Dataset entries:
>>>
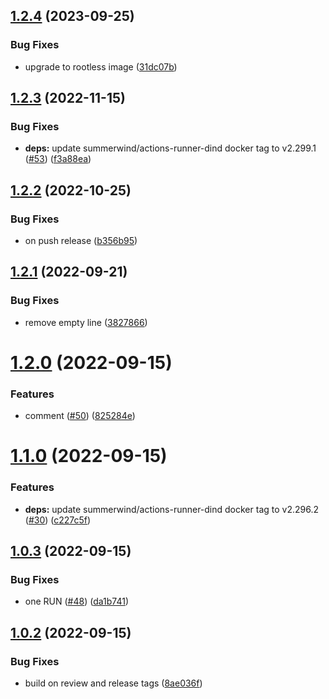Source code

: ## [1.2.4](https://github.com/SocialGouv/actions-runner/compare/v1.2.3...v1.2.4) (2023-09-25)


### Bug Fixes

* upgrade to rootless image ([31dc07b](https://github.com/SocialGouv/actions-runner/commit/31dc07b410cc607c91203573ed16a136bced3c50))

## [1.2.3](https://github.com/SocialGouv/actions-runner/compare/v1.2.2...v1.2.3) (2022-11-15)


### Bug Fixes

* **deps:** update summerwind/actions-runner-dind docker tag to v2.299.1 ([#53](https://github.com/SocialGouv/actions-runner/issues/53)) ([f3a88ea](https://github.com/SocialGouv/actions-runner/commit/f3a88eade11168992109ac6461552430f761b10b))

## [1.2.2](https://github.com/SocialGouv/actions-runner/compare/v1.2.1...v1.2.2) (2022-10-25)


### Bug Fixes

* on push release ([b356b95](https://github.com/SocialGouv/actions-runner/commit/b356b954b2a437dbf9012f9cb3074dff18b47450))

## [1.2.1](https://github.com/SocialGouv/actions-runner/compare/v1.2.0...v1.2.1) (2022-09-21)


### Bug Fixes

* remove empty line ([3827866](https://github.com/SocialGouv/actions-runner/commit/3827866ab223af257d8f2f0fe5c7b17fae86fef1))

# [1.2.0](https://github.com/SocialGouv/actions-runner/compare/v1.1.0...v1.2.0) (2022-09-15)


### Features

* comment ([#50](https://github.com/SocialGouv/actions-runner/issues/50)) ([825284e](https://github.com/SocialGouv/actions-runner/commit/825284e6124dea493546cbe5fc16840b4782926d))

# [1.1.0](https://github.com/SocialGouv/actions-runner/compare/v1.0.3...v1.1.0) (2022-09-15)


### Features

* **deps:** update summerwind/actions-runner-dind docker tag to v2.296.2 ([#30](https://github.com/SocialGouv/actions-runner/issues/30)) ([c227c5f](https://github.com/SocialGouv/actions-runner/commit/c227c5fe57b47d4abb6666ea39ae1757b29f1429))

## [1.0.3](https://github.com/SocialGouv/actions-runner/compare/v1.0.2...v1.0.3) (2022-09-15)


### Bug Fixes

* one RUN ([#48](https://github.com/SocialGouv/actions-runner/issues/48)) ([da1b741](https://github.com/SocialGouv/actions-runner/commit/da1b74122d9822b02d23090c07a904751573b788))

## [1.0.2](https://github.com/SocialGouv/actions-runner/compare/v1.0.1...v1.0.2) (2022-09-15)


### Bug Fixes

* build on review and release tags ([8ae036f](https://github.com/SocialGouv/actions-runner/commit/8ae036fac57ee0fe02a33338d5ab4b07b432701f))
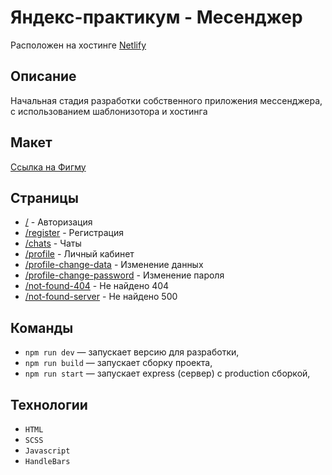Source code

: 
# Яндекс-практикум - Месенджер

Расположен на хостинге [Netlify](https://deploy--exquisite-malabi-51274c.netlify.app/)

## Описание 
Начальная стадия разработки собственного приложения мессенджера, с использованием шаблонизотора и хостинга

## Макет

[Ссылка на Фигму](https://www.figma.com/file/sN27DShIAdx71Ill2UCXCt/Chat_external_link-(Copy)?type=design&node-id=0-1&mode=design&t=fzEw3iytdH1bzIFl-0)

## Страницы

- [/](https://deploy--exquisite-malabi-51274c.netlify.app/) - Авторизация
- [/register](https://deploy--exquisite-malabi-51274c.netlify.app/register) - Регистрация
- [/chats](https://deploy--exquisite-malabi-51274c.netlify.app/chats) - Чаты
- [/profile](https://deploy--exquisite-malabi-51274c.netlify.app/profile) - Личный кабинет
- [/profile-change-data](https://deploy--exquisite-malabi-51274c.netlify.app/profile-change-data) - Изменение данных
- [/profile-change-password](https://deploy--exquisite-malabi-51274c.netlify.app/profile-change-password) - Изменение пароля
- [/not-found-404](https://deploy--exquisite-malabi-51274c.netlify.app/not-found-404) - Не найдено 404
- [/not-found-server](https://deploy--exquisite-malabi-51274c.netlify.app/not-found-server) - Не найдено 500

## Команды 

- `npm run dev` — запускает версию для разработки,
- `npm run build` — запускает сборку проекта,
- `npm run start` — запускает express (сервер) с production сборкой,

## Технологии

 - `HTML `
 - `SCSS `
 - `Javascript `
 - `HandleBars `
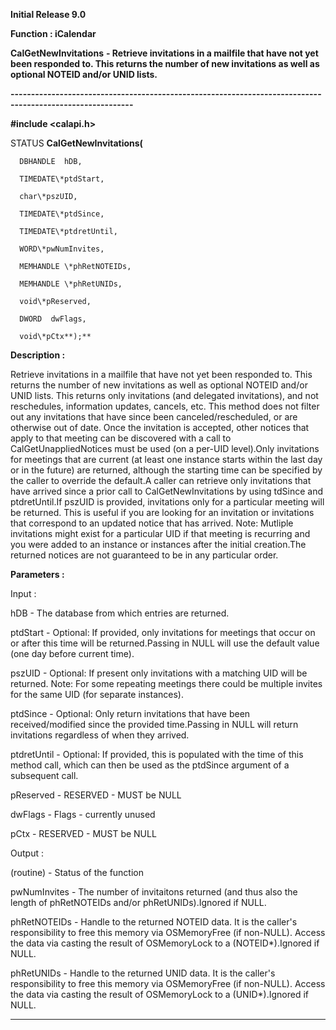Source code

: 




<!--
 /\* Font Definitions \*/
 @font-face
 {font-family:Helv;
 panose-1:2 11 6 4 2 2 2 3 2 4;}
@font-face
 {font-family:"Cambria Math";
 panose-1:2 4 5 3 5 4 6 3 2 4;}
 /\* Style Definitions \*/
 p.MsoNormal, li.MsoNormal, div.MsoNormal
 {margin-top:0cm;
 margin-right:0cm;
 margin-bottom:8.0pt;
 margin-left:0cm;
 line-height:107%;
 font-size:11.0pt;
 font-family:"Calibri",sans-serif;}
.MsoChpDefault
 {font-size:11.0pt;}
.MsoPapDefault
 {margin-bottom:8.0pt;
 line-height:107%;}
 /\* Page Definitions \*/
 @page WordSection1
 {size:612.0pt 792.0pt;
 margin:72.0pt 72.0pt 72.0pt 72.0pt;}
div.WordSection1
 {page:WordSection1;}
-->




**Initial Release 9.0**



**Function : iCalendar**



**CalGetNewInvitations** **- Retrieve
invitations in a mailfile that have not yet been responded to.  This returns
the number of new invitations as well as optional NOTEID and/or UNID lists.**


**----------------------------------------------------------------------------------------------------------**



**#include <calapi.h>**



STATUS **CalGetNewInvitations(**  

      DBHANDLE  hDB,  

      TIMEDATE\*ptdStart,  

      char\*pszUID,  

      TIMEDATE\*ptdSince,  

      TIMEDATE\*ptdretUntil,  

      WORD\*pwNumInvites,  

      MEMHANDLE \*phRetNOTEIDs,  

      MEMHANDLE \*phRetUNIDs,  

      void\*pReserved,  

      DWORD  dwFlags,  

      void\*pCtx**);**



**Description :**



Retrieve
invitations in a mailfile that have not yet been responded to.  This returns
the number of new invitations as well as optional NOTEID and/or UNID lists.
This returns only invitations (and delegated invitations), and not reschedules,
information updates, cancels, etc.  This method does not filter out any
invitations that have since been canceled/rescheduled, or are otherwise out of
date.  Once the invitation is accepted, other notices that apply to that
meeting can be discovered with a call to CalGetUnappliedNotices must be used
(on a per-UID level).Only invitations for meetings that are current (at least
one instance starts within the last day or in the future) are returned,
although the starting time can be specified by the caller to override the
default.A caller can retrieve only invitations that have arrived since a prior
call to CalGetNewInvitations by using tdSince and ptdretUntil.If pszUID is
provided, invitations only for a particular meeting will be returned.  This is
useful if you are looking for an invitation or invitations that correspond to
an updated notice that has arrived.  Note: Mutliple invitations might exist for
a particular UID if that meeting is recurring and you were added to an instance
or instances after the initial creation.The returned notices are not guaranteed
to be in any particular order.


 


**Parameters :**



Input :  

hDB  -  The database from which entries are returned.  

  

ptdStart  -  Optional: If provided, only invitations for meetings that occur on
or after this time will be returned.Passing in NULL will use the default value
(one day before current time).  

  

pszUID  -  Optional: If present only invitations with a matching UID will be
returned.  Note: For some repeating meetings there could be multiple invites
for the same UID (for separate instances).  

  

ptdSince  -  Optional: Only return invitations that have been received/modified
since the provided time.Passing in NULL will return invitations regardless of
when they arrived.  

  

ptdretUntil  -  Optional: If provided, this is populated with the time of this
method call, which can then be used as the ptdSince argument of a subsequent
call.  

  

pReserved  -  RESERVED - MUST be NULL  

  

dwFlags  -  Flags - currently unused  

  

pCtx  -  RESERVED - MUST be NULL  

  




Output :  

(routine)  -  Status of the function  

  

  

pwNumInvites  -  The number of invitaitons returned (and thus also the length
of phRetNOTEIDs and/or phRetUNIDs).Ignored if NULL.  

  

phRetNOTEIDs  -  Handle to the returned NOTEID data.  It is the caller's
responsibility to free this memory via OSMemoryFree (if non-NULL).  Access the
data via casting the result of OSMemoryLock to a (NOTEID\*).Ignored if NULL.  

  

phRetUNIDs  -  Handle to the returned UNID data.  It is the caller's
responsibility to free this memory via OSMemoryFree (if non-NULL).  Access the
data via casting the result of OSMemoryLock to a (UNID\*).Ignored if NULL.  

  




 




----------------------------------------------------------------------------------------------------------


 





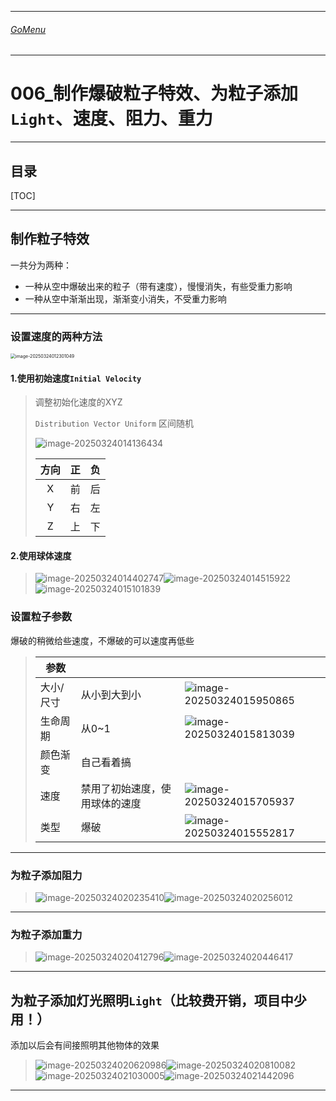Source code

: 

___________________________________________________________________________________________
###### [GoMenu](../UE_Effect_Menu.md)
___________________________________________________________________________________________
# 006_制作爆破粒子特效、为粒子添加`Light`、速度、阻力、重力


___________________________________________________________________________________________


## 目录

[TOC]


------

## 制作粒子特效

一共分为两种：

- 一种从空中爆破出来的粒子（带有速度），慢慢消失，有些受重力影响
- 一种从空中渐渐出现，渐渐变小消失，不受重力影响

------

### 设置速度的两种方法

<img src="./Image/UE_EffectBaseV006/image-20250324012301049.png" alt="image-20250324012301049" style="zoom:50%;" />

#### 1.使用初始速度`Initial Velocity`

> 调整初始化速度的XYZ
>
> `Distribution Vector Uniform` 区间随机
>
> ![image-20250324014136434](./Image/UE_EffectBaseV006/image-20250324014136434.png)
>
> | 方向 |  正  |  负  |
> | :--: | :--: | :--: |
> |  X   |  前  |  后  |
> |  Y   |  右  |  左  |
> |  Z   |  上  |  下  |

#### 2.使用球体速度

> ![image-20250324014402747](./Image/UE_EffectBaseV006/image-20250324014402747.png)![image-20250324014515922](./Image/UE_EffectBaseV006/image-20250324014515922.png)![image-20250324015101839](./Image/UE_EffectBaseV006/image-20250324015101839.png)

### 设置粒子参数

爆破的稍微给些速度，不爆破的可以速度再低些

> | 参数      |                                |                                                              |
> | --------- | ------------------------------ | ------------------------------------------------------------ |
> | 大小/尺寸 | 从小到大到小                   | ![image-20250324015950865](./Image/UE_EffectBaseV006/image-20250324015950865.png) |
> | 生命周期  | 从0~1                          | ![image-20250324015813039](./Image/UE_EffectBaseV006/image-20250324015813039.png) |
> | 颜色渐变  | 自己看着搞                     |                                                              |
> | 速度      | 禁用了初始速度，使用球体的速度 | ![image-20250324015705937](./Image/UE_EffectBaseV006/image-20250324015705937.png) |
> | 类型      | 爆破                           | ![image-20250324015552817](./Image/UE_EffectBaseV006/image-20250324015552817.png) |

------

### 为粒子添加阻力

> ![image-20250324020235410](./Image/UE_EffectBaseV006/image-20250324020235410.png)![image-20250324020256012](./Image/UE_EffectBaseV006/image-20250324020256012.png)

------

### 为粒子添加重力

> ![image-20250324020412796](./Image/UE_EffectBaseV006/image-20250324020412796.png)![image-20250324020446417](./Image/UE_EffectBaseV006/image-20250324020446417.png)

------

## 为粒子添加灯光照明`Light`（比较费开销，项目中少用！）

添加以后会有间接照明其他物体的效果

> ![image-20250324020620986](./Image/UE_EffectBaseV006/image-20250324020620986.png)![image-20250324020810082](./Image/UE_EffectBaseV006/image-20250324020810082.png)![image-20250324021030005](./Image/UE_EffectBaseV006/image-20250324021030005.png)![image-20250324021442096](./Image/UE_EffectBaseV006/image-20250324021442096.png)

------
<<<
**What you will do**
Among the entries above, copy exactly the stretch from the line holding "запускает express (сервер)" through the line holding "Style Definitions \*/", leaving out any pictures.

**Task response**
- `npm run start` — запускает express (сервер) с production сборкой,

## Технологии

 - `HTML `
 - `SCSS `
 - `Javascript `
 - `HandleBars `
Source code

: 




<!--
 /\* Font Definitions \*/
 @font-face
 {font-family:Helv;
 panose-1:2 11 6 4 2 2 2 3 2 4;}
@font-face
 {font-family:"Cambria Math";
 panose-1:2 4 5 3 5 4 6 3 2 4;}
 /\* Style Definitions \*/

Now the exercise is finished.